Your task is to retype, word for word, the lines from the start of the data through the line holding "the book), along". Do not include the pictures.

-=-=-

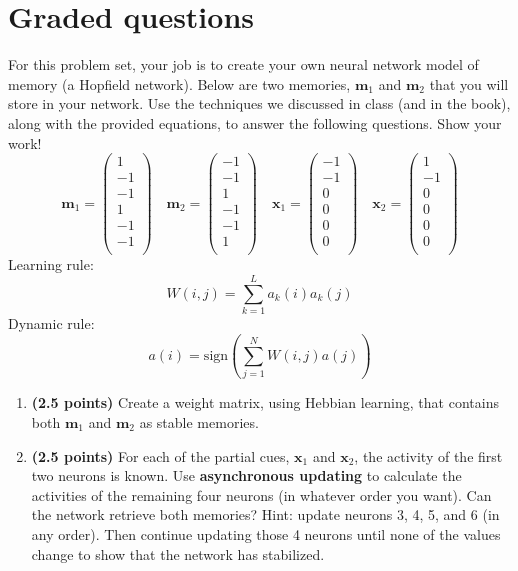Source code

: \documentclass[11pt]{article}
\begin{document}
\section*{Graded questions}

For this problem set, your job is to create your own neural
  network model of memory (a Hopfield network).  Below are two
  memories, $\mathbf{m}_1$ and $\mathbf{m}_2$ that you will store in
  your network.  Use the techniques we discussed in class (and in
  the book), along with the provided equations, to answer the
  following questions.  Show your work!
\[
  \mathbf{m}_1=
  \begin{pmatrix}
    1\\
    -1\\
    -1\\
    1\\
    -1\\
    -1\\
  \end{pmatrix}\quad
  \mathbf{m}_2=
  \begin{pmatrix}
    -1\\
    -1\\
    1\\
    -1\\
    -1\\
    1\\
  \end{pmatrix}\quad
\mathbf{x}_1=
  \begin{pmatrix}
    -1\\
    -1\\
    0\\
    0\\
    0\\
    0\\
  \end{pmatrix}\quad
\mathbf{x}_2=
  \begin{pmatrix}
    1\\
    -1\\
    0\\
    0\\
    0\\
    0\\
  \end{pmatrix}
\]
Learning rule:
\[
W(i,j) = \sum_{k = 1}^L a_k(i)a_k(j)
\]
Dynamic rule:
\[
a(i) = \mathrm{sign}\left(\sum_{j=1}^N W(i,j)a(j)\right)
\]

\begin{enumerate}
\item \textbf{(2.5 points)} Create a weight matrix, using Hebbian learning, that contains
  both $\mathbf{m}_1$ and $\mathbf{m}_2$ as stable memories.

\item \textbf{(2.5 points)} For each of the partial cues, $\mathbf{x}_1$ and $\mathbf{x}_2$,
  the activity of the first two neurons is known.  Use
  \textbf{asynchronous updating} to calculate the activities of the
  remaining four neurons (in whatever order you want).  Can the
  network retrieve both memories?  Hint: update neurons 3, 4, 5, and 6
  (in any order).  Then continue updating those 4 neurons until none of the
  values change to show that the network has stabilized.
\end{enumerate}
\end{document}
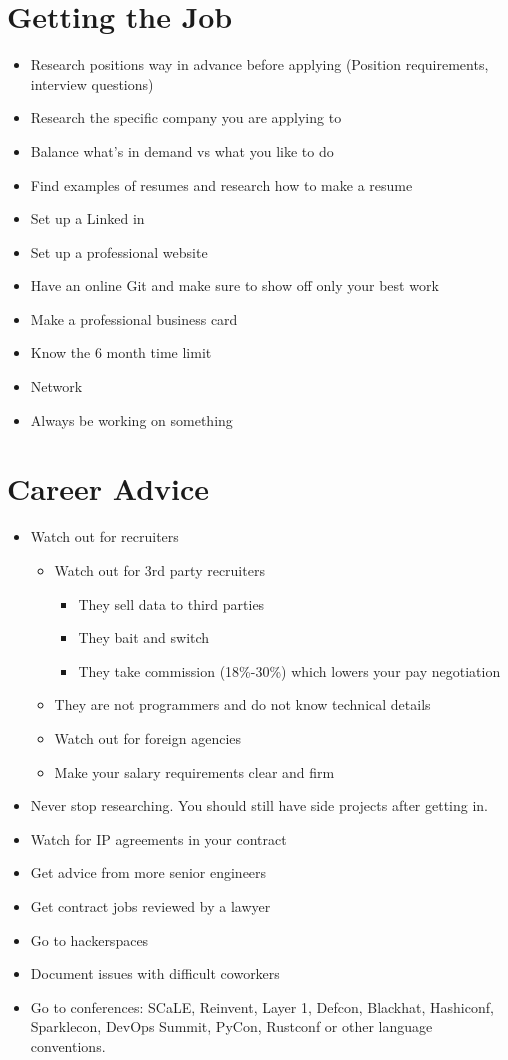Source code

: \documentclass[12pt]{article}
\begin{document}
\section{Getting the Job}
\begin{itemize}
\item Research positions way in advance before applying (Position
  requirements, interview questions)
\item Research the specific company you are applying to
\item Balance what's in demand vs what you like to do
\item Find examples of resumes and research how to make a resume
\item Set up a Linked in
\item Set up a professional website
\item Have an online Git and make sure to show off only your best work
\item Make a professional business card
\item Know the 6 month time limit
\item Network
\item Always be working on something
\end{itemize}

\section{Career Advice}
\begin{itemize}
\item Watch out for recruiters
  \begin{itemize}
  \item Watch out for 3rd party recruiters
    \begin{itemize}
    \item They sell data to third parties
    \item They bait and switch
    \item They take commission (18\%-30\%) which lowers your pay
      negotiation
    \end{itemize}
  \item They are not programmers and do not know technical details
  \item Watch out for foreign agencies
  \item Make your salary requirements clear and firm
  \end{itemize}
\item Never stop researching. You should still have side projects
  after getting in.
\item Watch for IP agreements in your contract
\item Get advice from more senior engineers
\item Get contract jobs reviewed by a lawyer
\item Go to hackerspaces
\item Document issues with difficult coworkers
\item Go to conferences: SCaLE, Reinvent, Layer 1, Defcon, Blackhat,
  Hashiconf, Sparklecon, DevOps Summit, PyCon, Rustconf or other
  language conventions.
\end{itemize}
\end{document}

-=-=-

Solution to the problem:
Source code

: \documentclass[11pt]{article}
\begin{document}
\section*{Graded questions}

For this problem set, your job is to create your own neural
  network model of memory (a Hopfield network).  Below are two
  memories, $\mathbf{m}_1$ and $\mathbf{m}_2$ that you will store in
  your network.  Use the techniques we discussed in class (and in
  the book), along with the provided equations, to answer the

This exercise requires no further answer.